At mines such as those in Wyoming’s energy-rich Powder River Basin and other industrial sites, the ammonium nitrate is mixed with other chemicals, such as diesel fuel, and then blasting caps are used to make it explode.

Ammonium nitrate is primarily used as a fertilizer, but it also was a key chemical used in the bomb that terrorist Timothy McVeigh built to blow up a federal building in Oklahoma City in 1995.

But there’s nothing growing in the Mojave that’s green.

Sagebrush and dying yucca trees dot the landscape, and black-tailed jackrabbits occasionally dart out onto black asphalt roads.

In late March, the Federal Railroad Administration told Cowboy State Daily that the agency was still investigating what happened to the hopper car filled with ammonium nitrate.

“The FRA investigation is still being finalized,” a spokesman with the U.S. Department of Transportation’s FRA said in an emailed statement in March.
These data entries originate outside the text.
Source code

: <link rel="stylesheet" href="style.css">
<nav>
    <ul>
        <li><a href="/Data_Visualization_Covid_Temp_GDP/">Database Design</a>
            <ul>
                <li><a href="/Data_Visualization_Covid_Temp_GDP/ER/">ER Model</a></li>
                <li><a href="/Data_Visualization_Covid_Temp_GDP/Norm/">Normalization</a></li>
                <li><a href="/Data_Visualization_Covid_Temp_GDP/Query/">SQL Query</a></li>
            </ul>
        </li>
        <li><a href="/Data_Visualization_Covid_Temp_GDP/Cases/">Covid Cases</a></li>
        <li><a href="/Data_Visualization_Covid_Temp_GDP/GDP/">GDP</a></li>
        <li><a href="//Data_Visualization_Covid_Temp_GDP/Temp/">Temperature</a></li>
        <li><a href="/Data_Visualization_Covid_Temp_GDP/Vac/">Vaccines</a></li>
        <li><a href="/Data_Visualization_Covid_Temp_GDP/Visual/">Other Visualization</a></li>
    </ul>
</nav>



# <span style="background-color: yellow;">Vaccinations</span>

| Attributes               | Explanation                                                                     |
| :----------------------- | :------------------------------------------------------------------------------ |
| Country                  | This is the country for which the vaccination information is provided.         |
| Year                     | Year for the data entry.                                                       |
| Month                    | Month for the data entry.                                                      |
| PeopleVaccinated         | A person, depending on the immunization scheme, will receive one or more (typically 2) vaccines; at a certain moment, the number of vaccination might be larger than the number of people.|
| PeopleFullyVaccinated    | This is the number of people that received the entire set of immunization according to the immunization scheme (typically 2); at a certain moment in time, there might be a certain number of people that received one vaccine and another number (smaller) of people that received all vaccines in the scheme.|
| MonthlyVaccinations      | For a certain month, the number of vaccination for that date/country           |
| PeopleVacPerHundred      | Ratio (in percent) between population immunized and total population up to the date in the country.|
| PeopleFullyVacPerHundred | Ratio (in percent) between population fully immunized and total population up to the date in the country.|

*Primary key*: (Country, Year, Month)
The spokesman also wrote that the findings in the report are “pending potential enforcement actions.”

“FRA’s investigation is focused on both the railroad and the shipper,” the agency said. “Enforcement action would be taken against any party which violated rail safety regulations.”

On Monday, Cowboy State Daily was awaiting an updated response from the FRA following a query submitted a week ago requesting information on the final report.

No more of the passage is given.